### YOUR INSTRUCTIONS
Out of the entries that follow, copy each line containing "ruling".

### INFORMATION
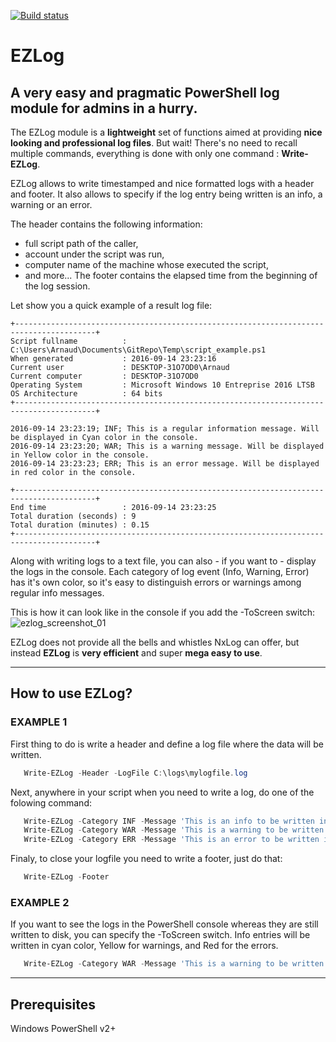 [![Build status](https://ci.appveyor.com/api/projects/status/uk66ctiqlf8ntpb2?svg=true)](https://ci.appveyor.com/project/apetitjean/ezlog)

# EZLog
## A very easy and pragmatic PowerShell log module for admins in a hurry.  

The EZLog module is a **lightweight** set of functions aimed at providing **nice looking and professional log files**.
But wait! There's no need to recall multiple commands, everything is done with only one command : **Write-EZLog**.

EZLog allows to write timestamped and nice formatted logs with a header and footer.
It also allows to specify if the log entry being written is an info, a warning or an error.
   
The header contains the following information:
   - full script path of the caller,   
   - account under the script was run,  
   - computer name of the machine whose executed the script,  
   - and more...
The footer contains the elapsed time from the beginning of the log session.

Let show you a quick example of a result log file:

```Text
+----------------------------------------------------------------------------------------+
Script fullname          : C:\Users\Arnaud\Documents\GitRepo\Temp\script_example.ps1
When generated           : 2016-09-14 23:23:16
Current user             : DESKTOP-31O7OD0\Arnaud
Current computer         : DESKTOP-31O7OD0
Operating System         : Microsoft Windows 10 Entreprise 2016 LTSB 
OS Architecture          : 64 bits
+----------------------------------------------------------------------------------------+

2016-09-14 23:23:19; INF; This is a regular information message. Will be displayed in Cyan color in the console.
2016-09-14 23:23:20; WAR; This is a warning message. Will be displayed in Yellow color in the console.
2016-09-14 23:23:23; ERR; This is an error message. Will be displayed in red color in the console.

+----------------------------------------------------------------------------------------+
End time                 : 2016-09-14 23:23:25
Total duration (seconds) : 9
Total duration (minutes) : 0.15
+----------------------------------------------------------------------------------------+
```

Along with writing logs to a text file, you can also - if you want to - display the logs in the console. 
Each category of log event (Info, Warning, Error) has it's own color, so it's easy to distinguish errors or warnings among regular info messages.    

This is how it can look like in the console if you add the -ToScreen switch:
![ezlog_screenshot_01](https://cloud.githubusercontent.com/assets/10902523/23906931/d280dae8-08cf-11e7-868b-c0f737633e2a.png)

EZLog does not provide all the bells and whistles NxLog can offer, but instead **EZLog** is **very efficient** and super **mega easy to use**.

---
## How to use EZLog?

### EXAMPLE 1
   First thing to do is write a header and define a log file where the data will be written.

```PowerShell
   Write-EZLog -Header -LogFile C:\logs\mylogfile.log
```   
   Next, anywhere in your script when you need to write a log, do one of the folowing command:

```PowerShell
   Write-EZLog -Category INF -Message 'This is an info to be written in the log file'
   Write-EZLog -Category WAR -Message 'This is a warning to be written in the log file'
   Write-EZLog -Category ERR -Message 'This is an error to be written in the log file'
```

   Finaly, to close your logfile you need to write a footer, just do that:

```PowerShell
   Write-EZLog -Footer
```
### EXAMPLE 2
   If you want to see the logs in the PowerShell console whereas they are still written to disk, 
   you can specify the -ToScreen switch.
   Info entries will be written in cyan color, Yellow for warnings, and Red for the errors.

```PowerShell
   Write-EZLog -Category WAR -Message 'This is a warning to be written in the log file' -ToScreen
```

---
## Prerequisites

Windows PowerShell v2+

--

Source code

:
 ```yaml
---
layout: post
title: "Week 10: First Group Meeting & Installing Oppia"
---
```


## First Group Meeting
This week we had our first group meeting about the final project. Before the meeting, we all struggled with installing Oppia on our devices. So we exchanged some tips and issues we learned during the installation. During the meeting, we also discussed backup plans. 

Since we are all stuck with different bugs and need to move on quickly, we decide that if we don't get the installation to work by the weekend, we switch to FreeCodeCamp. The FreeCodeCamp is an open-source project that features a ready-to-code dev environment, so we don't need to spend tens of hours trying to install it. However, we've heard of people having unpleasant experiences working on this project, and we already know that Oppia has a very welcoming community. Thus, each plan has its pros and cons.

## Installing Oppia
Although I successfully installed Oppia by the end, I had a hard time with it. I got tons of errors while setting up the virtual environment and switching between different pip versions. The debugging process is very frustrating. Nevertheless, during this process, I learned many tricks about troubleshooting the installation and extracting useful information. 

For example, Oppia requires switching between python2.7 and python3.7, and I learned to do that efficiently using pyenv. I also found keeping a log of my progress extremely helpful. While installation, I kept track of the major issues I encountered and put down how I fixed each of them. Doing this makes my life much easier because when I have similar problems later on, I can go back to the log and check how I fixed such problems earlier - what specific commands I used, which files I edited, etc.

---

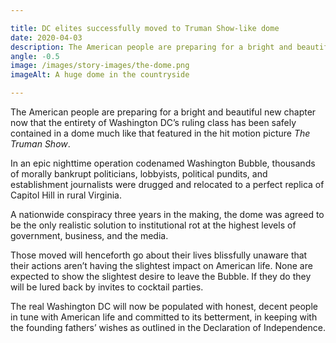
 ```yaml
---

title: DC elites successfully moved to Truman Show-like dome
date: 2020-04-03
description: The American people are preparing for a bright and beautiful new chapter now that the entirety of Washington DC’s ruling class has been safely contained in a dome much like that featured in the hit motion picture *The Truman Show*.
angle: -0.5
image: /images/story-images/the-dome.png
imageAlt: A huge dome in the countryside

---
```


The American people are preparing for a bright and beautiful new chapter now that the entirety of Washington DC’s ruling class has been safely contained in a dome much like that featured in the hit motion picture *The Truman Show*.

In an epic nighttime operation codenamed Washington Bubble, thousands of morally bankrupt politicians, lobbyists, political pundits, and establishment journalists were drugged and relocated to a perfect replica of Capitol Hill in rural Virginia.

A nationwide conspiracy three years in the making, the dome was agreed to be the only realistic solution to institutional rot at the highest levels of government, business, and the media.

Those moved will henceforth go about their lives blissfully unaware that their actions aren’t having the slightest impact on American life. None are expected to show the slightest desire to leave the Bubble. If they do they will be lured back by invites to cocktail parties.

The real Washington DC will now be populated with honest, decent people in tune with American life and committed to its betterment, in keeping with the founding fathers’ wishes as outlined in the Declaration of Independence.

### SOLUTION
description: The American people are preparing for a bright and beautiful new chapter now that the entirety of Washington DC’s ruling class has been safely contained in a dome much like that featured in the hit motion picture *The Truman Show*.
The American people are preparing for a bright and beautiful new chapter now that the entirety of Washington DC’s ruling class has been safely contained in a dome much like that featured in the hit motion picture *The Truman Show*.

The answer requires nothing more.